#### [Data for this task]
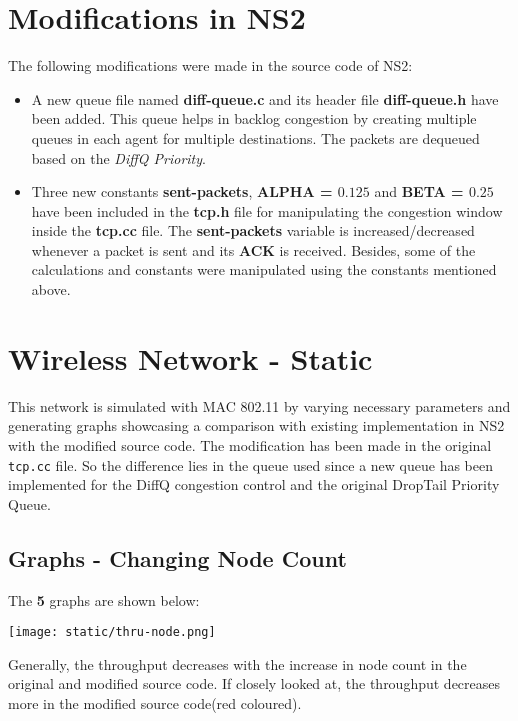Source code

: \documentclass{article}
\begin{document}
 \section{Modifications in NS2}
 The following modifications were made in the source code of NS2:
 \begin{itemize}
     \item A new queue file named \textbf{diff-queue.c} and its header file \textbf{diff-queue.h} have been added. This queue helps in backlog congestion by creating multiple queues in each agent for multiple destinations. The packets are dequeued based on the \textit{DiffQ Priority}.
     \item Three new constants \textbf{sent-packets}, \textbf{ALPHA = $0.125$} and \textbf{BETA = $0.25$} have been included in the \textbf{tcp.h} file for manipulating the congestion window inside the \textbf{tcp.cc} file. The \textbf{sent-packets} variable is increased/decreased whenever a packet is sent and its \textbf{ACK} is received. Besides, some of the calculations and constants were manipulated using the constants mentioned above.
 \end{itemize}

\section{Wireless Network - Static}
This network is simulated with MAC 802.11 by varying necessary parameters and generating graphs showcasing a comparison with existing implementation in NS2 with the modified source code. The modification has been made in the original \texttt{tcp.cc} file. So the difference lies in the queue used since a new queue has been implemented for the DiffQ congestion control and the original DropTail Priority Queue.

\subsection{Graphs - Changing Node Count}
The \textbf{5} graphs are shown below:

\begin{center}
    \texttt{[image: static/thru-node.png]}
\end{center}

Generally, the throughput decreases with the increase in node count in the original and modified source code. If closely looked at, the throughput decreases more in the modified source code(red coloured).
\end{document}
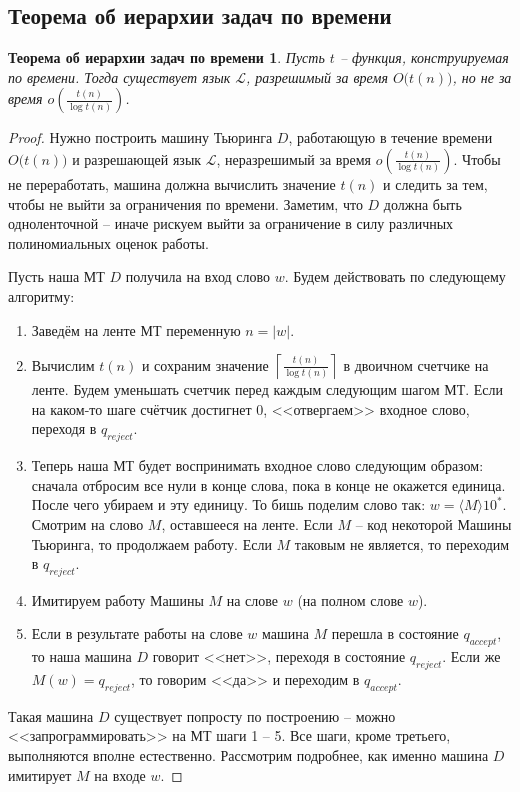 \documentclass[a4paper,12pt]{article}
\newtheorem*{timeteor}{Теорема об иерархии задач по времени}
\renewcommand{\L}{\mathscr{L}}
\begin{document}
\subsection{Теорема об иерархии задач по времени}
\begin{timeteor}
Пусть $t$ -- функция, конструируемая по времени. Тогда существует язык $\L$, разрешимый за время $O\big(t(n)\big)$, но не за время $o\left(\frac{t(n)}{\log t(n)}\right)$.
\end{timeteor}
\begin{proof}
    Нужно построить машину Тьюринга $D$, работающую в течение времени $O\big(t(n)\big)$ и разрешающей язык $\L$, неразрешимый за время $o\left(\frac{t(n)}{\log t(n)}\right)$. Чтобы не переработать, машина должна вычислить значение $t(n)$ и следить за тем, чтобы не выйти за ограничения по времени. Заметим, что $D$ должна быть одноленточной -- иначе рискуем выйти за ограничение в силу различных полиномиальных оценок работы.
    
    Пусть наша МТ $D$ получила на вход слово $w$. Будем действовать по следующему алгоритму:
    \begin{enumerate}
        \item Заведём на ленте МТ переменную $n = |w|$.
        \item Вычислим $t(n)$ и сохраним значение $\left\lceil \frac{t(n)}{\log t(n)}\right\rceil$ в двоичном счетчике на ленте. Будем уменьшать счетчик перед каждым следующим шагом МТ. Если на каком-то шаге счётчик достигнет 0, <<отвергаем>> входное слово, переходя в $q_{reject}$.
        \item Теперь наша МТ будет воспринимать входное слово следующим образом: сначала отбросим все нули в конце слова, пока в конце не окажется единица. После чего убираем и эту единицу. То бишь поделим слово так: $w = \langle M \rangle 10^*$. Смотрим на слово $M$, оставшееся на ленте. Если $M$ -- код некоторой Машины Тьюринга, то продолжаем работу. Если $M$ таковым не является, то переходим в $q_{reject}$.
        \item Имитируем работу Машины $M$ на слове $w$ (на полном слове $w$).
        \item Если в результате работы на слове $w$ машина $M$ перешла в состояние $q_{accept}$, то наша машина $D$ говорит <<нет>>, переходя в состояние $q_{reject}$. Если же $M(w) = q_{reject}$, то говорим <<да>> и переходим в $q_{accept}$.
    \end{enumerate}
    Такая машина $D$ существует попросту по построению -- можно <<запрограммировать>> на МТ шаги 1 -- 5. Все шаги, кроме третьего, выполняются вполне естественно. Рассмотрим подробнее, как именно машина $D$ имитирует $M$ на входе $w$.
    

\end{proof}
\end{document}

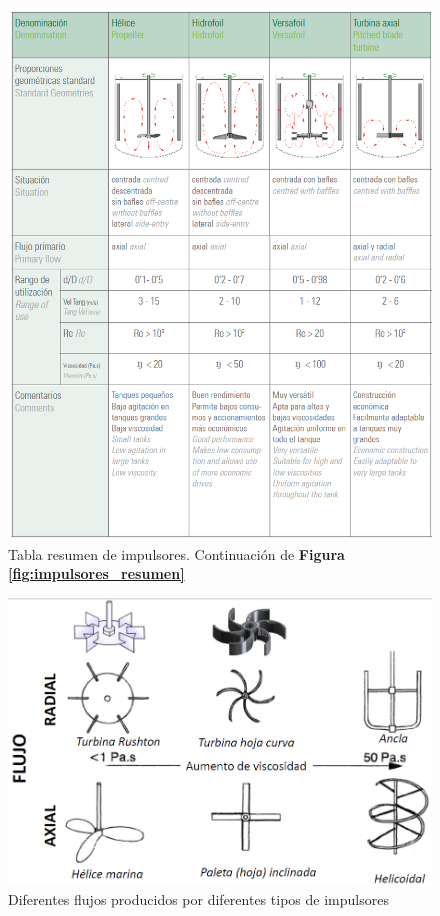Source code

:             \begin{figure}
                \centering
                \includegraphics[width=\textwidth]{img/esquemas/resumen_impulsores.png}
                \caption[Tabla resumen de impulsores (continuación)]{Tabla resumen de impulsores. Continuación de \textbf{Figura \ref{fig:impulsores_resumen}}}
                \label{fig:impulsores_resumen_cont}
            \end{figure}
            
            \begin{figure}
                \centering
                \includegraphics[width=.9\textwidth]{img/esquemas/Impulsores.png}
                \caption{Diferentes flujos producidos por diferentes tipos de impulsores}
                \label{fig:impulsores}
            \end{figure}
            
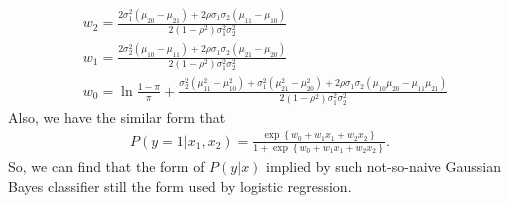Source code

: \documentclass[UTF8,12pt, a4paper]{ctexart}
\begin{document}
\begin{tcolorbox}
\begin{align*}
  &w_2 = 
  \frac{
      2 \sigma_1^2(\mu_{20} - \mu_{21})
      + 2\rho\sigma_1\sigma_2(\mu_{11}-\mu_{10})
    }{
      2(1-\rho^2)\sigma_1^2\sigma_2^2
  } \\
  &w_1 = 
  \frac{
    2 \sigma_2^2(\mu_{10} - \mu_{11})
    + 2\rho\sigma_1\sigma_2(\mu_{21}-\mu_{20})
  }{
    2(1-\rho^2)\sigma_1^2\sigma_2^2
  }\\
  &w_0 = 
  \ln \frac{
    1-\pi
  }{
    \pi
  } + 
  \frac{
    \sigma_2^2(\mu_{11}^2 - \mu_{10}^2)
    + \sigma_1^2(\mu_{21}^2 - \mu_{20}^2)
    + 2\rho\sigma_1\sigma_2(\mu_{10}\mu_{20}-\mu_{11}\mu_{21})
  }{
    2(1-\rho^2)\sigma_1^2\sigma_2^2
  }
\end{align*}
Also, we have the similar form that
\begin{align}
  P(y=1|x_1,x_2)=\frac{
    \exp\left\{
      w_0+ w_1x_1 + w_2x_2
    \right\}
  }{
    1+
    \exp\left\{
      w_0+ w_1x_1 + w_2x_2
    \right\}
  }.
\end{align}
{\color{red}So, we can find that the form of $P(y|x)$ implied by such not-so-naive Gaussian Bayes classifier still the form used by logistic regression.}
\end{tcolorbox}
\end{document}
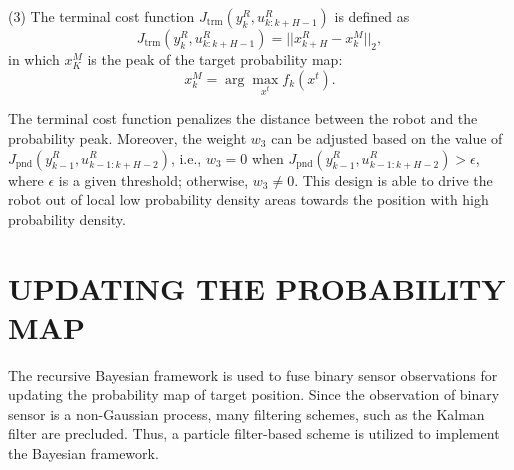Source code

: \documentclass[twocolumn,10pt]{asme2e}
\begin{document}
(3) The terminal cost function $J_\text{trm} (y^R_{k},u^R_{k:k+H-1})$ is defined as
\begin{equation}\label{eqn:obj3}
J_\text{trm} (y^R_k,u^R_{k:k+H-1})=||x_{k+H}^R-x^M_k||_2,
\end{equation}
in which $x^M_K$ is the peak of the target probability map:
\begin{equation}
x^M_k = \arg\max_{x^t} f_k(x^t).
\end{equation}

The terminal cost function penalizes the distance between the robot and the probability peak.
Moreover, the weight $w_3$ can be adjusted based on the value of $J_\text{pnd} (y^R_{k-1},u^R_{k-1:k+H-2})$, i.e., $w_3=0$ when $J_\text{pnd} (y^R_{k-1},u^R_{k-1:k+H-2})>\epsilon$, where $\epsilon$ is a given threshold; otherwise, $w_3\neq 0$.
This design is able to drive the robot out of local low probability density areas towards the position with high probability density.





\section*{UPDATING THE PROBABILITY MAP}\label{sec:update_prob_map}
The recursive Bayesian framework is used to fuse binary sensor observations for updating the probability map of target position.
Since the observation of binary sensor is a non-Gaussian process, many filtering schemes, such as the Kalman filter\cite{kalman1960new,harvey1990forecasting} are precluded.
Thus, a particle filter-based scheme is utilized to implement the Bayesian framework.
\end{document}
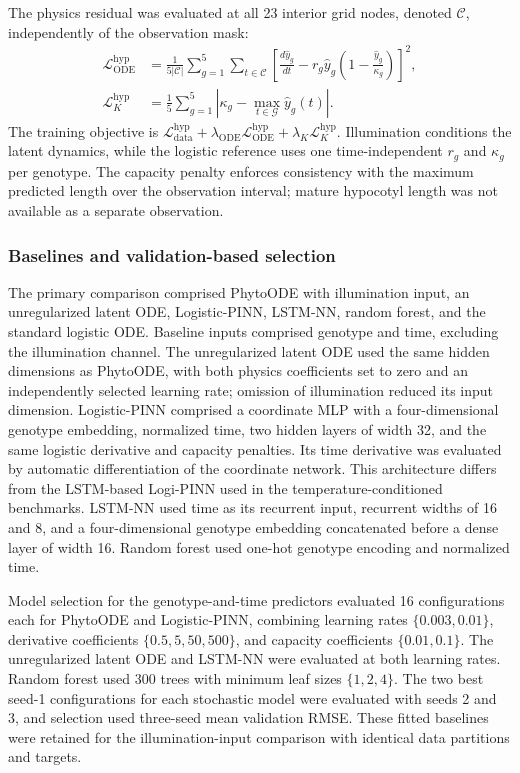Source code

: \documentclass[preprint,12pt,authoryear]{elsarticle}
\begin{document}
The physics residual was evaluated at all 23 interior grid nodes, denoted $\mathcal C$, independently of the observation mask:
\begin{align}
 \mathcal L_{\mathrm{ODE}}^{\mathrm{hyp}}
 &=\frac{1}{5|\mathcal C|}\sum_{g=1}^{5}\sum_{t\in\mathcal C}
 \left[\frac{d\hat y_g}{dt}
 -r_g\hat y_g\left(1-\frac{\hat y_g}{\kappa_g}\right)\right]^2,
 \label{eq:hypocotyl_residual}\\
 \mathcal L_K^{\mathrm{hyp}}
 &=\frac{1}{5}\sum_{g=1}^{5}
 \left|\kappa_g-\max_{t\in\mathcal G}\hat y_g(t)\right|.
 \label{eq:hypocotyl_capacity}
\end{align}
The training objective is $\mathcal L_{\mathrm{data}}^{\mathrm{hyp}}+\lambda_{\mathrm{ODE}}\mathcal L_{\mathrm{ODE}}^{\mathrm{hyp}}+\lambda_K\mathcal L_K^{\mathrm{hyp}}$. Illumination conditions the latent dynamics, while the logistic reference uses one time-independent $r_g$ and $\kappa_g$ per genotype. The capacity penalty enforces consistency with the maximum predicted length over the observation interval; mature hypocotyl length was not available as a separate observation.

\subsubsection{Baselines and validation-based selection}

The primary comparison comprised PhytoODE with illumination input, an unregularized latent ODE, Logistic-PINN, LSTM-NN, random forest, and the standard logistic ODE. Baseline inputs comprised genotype and time, excluding the illumination channel. The unregularized latent ODE used the same hidden dimensions as PhytoODE, with both physics coefficients set to zero and an independently selected learning rate; omission of illumination reduced its input dimension. Logistic-PINN comprised a coordinate MLP with a four-dimensional genotype embedding, normalized time, two hidden layers of width 32, and the same logistic derivative and capacity penalties. Its time derivative was evaluated by automatic differentiation of the coordinate network. This architecture differs from the LSTM-based Logi-PINN used in the temperature-conditioned benchmarks. LSTM-NN used time as its recurrent input, recurrent widths of 16 and 8, and a four-dimensional genotype embedding concatenated before a dense layer of width 16. Random forest used one-hot genotype encoding and normalized time.

Model selection for the genotype-and-time predictors evaluated 16 configurations each for PhytoODE and Logistic-PINN, combining learning rates $\{0.003,0.01\}$, derivative coefficients $\{0.5,5,50,500\}$, and capacity coefficients $\{0.01,0.1\}$. The unregularized latent ODE and LSTM-NN were evaluated at both learning rates. Random forest used 300 trees with minimum leaf sizes $\{1,2,4\}$. The two best seed-1 configurations for each stochastic model were evaluated with seeds 2 and 3, and selection used three-seed mean validation RMSE. These fitted baselines were retained for the illumination-input comparison with identical data partitions and targets.
\end{document}
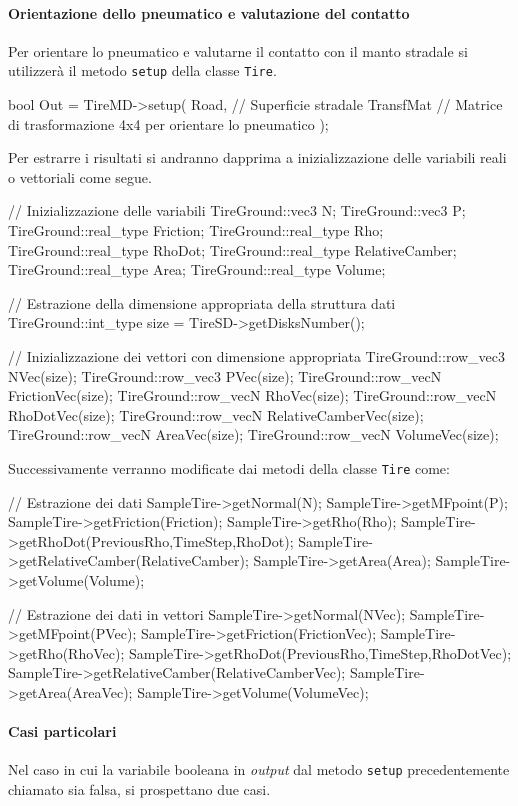 \paragraph{Orientazione dello pneumatico e valutazione del contatto}
Per orientare lo pneumatico e valutarne il contatto con il manto stradale si utilizzerà il metodo \texttt{setup} della classe \texttt{Tire}.
\begin{pseudoc}
bool Out = TireMD->setup(
	Road,     // Superficie stradale
	TransfMat // Matrice di trasformazione 4x4 per orientare lo pneumatico
	);
\end{pseudoc}
Per estrarre i risultati si andranno dapprima a inizializzazione delle variabili reali o vettoriali come segue.
\begin{pseudoc}
	// Inizializzazione delle variabili
	TireGround::vec3 N;
	TireGround::vec3 P;
	TireGround::real_type Friction;
	TireGround::real_type Rho;
	TireGround::real_type RhoDot;
	TireGround::real_type RelativeCamber;
	TireGround::real_type Area;
	TireGround::real_type Volume;
	
	// Estrazione della dimensione appropriata della struttura dati
	TireGround::int_type size = TireSD->getDisksNumber();
	
	// Inizializzazione dei vettori con dimensione appropriata
	TireGround::row_vec3 NVec(size);
	TireGround::row_vec3 PVec(size);
	TireGround::row_vecN FrictionVec(size);
	TireGround::row_vecN RhoVec(size);
	TireGround::row_vecN RhoDotVec(size);
	TireGround::row_vecN RelativeCamberVec(size);
	TireGround::row_vecN AreaVec(size);
	TireGround::row_vecN VolumeVec(size);
\end{pseudoc}
Successivamente verranno modificate dai metodi della classe \texttt{Tire} come:
\begin{pseudoc}
	// Estrazione dei dati
	SampleTire->getNormal(N);
	SampleTire->getMFpoint(P);
	SampleTire->getFriction(Friction);
	SampleTire->getRho(Rho);
	SampleTire->getRhoDot(PreviousRho,TimeStep,RhoDot);
	SampleTire->getRelativeCamber(RelativeCamber);
	SampleTire->getArea(Area);
	SampleTire->getVolume(Volume);
	
	// Estrazione dei dati in vettori
	SampleTire->getNormal(NVec);
	SampleTire->getMFpoint(PVec);
	SampleTire->getFriction(FrictionVec);
	SampleTire->getRho(RhoVec);
	SampleTire->getRhoDot(PreviousRho,TimeStep,RhoDotVec);
	SampleTire->getRelativeCamber(RelativeCamberVec);
	SampleTire->getArea(AreaVec);
	SampleTire->getVolume(VolumeVec);
\end{pseudoc}
%
\paragraph{Casi particolari}
Nel caso in cui la variabile booleana in \textit{output} dal metodo \texttt{setup} precedentemente chiamato sia falsa, si prospettano due casi.
%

#### [Problem to solve]
Scan the listing above. Collect all lines with the word "that".

#### [Your solution]
Also, we have the similar form that
{\color{red}So, we can find that the form of $P(y|x)$ implied by such not-so-naive Gaussian Bayes classifier still the form used by logistic regression.}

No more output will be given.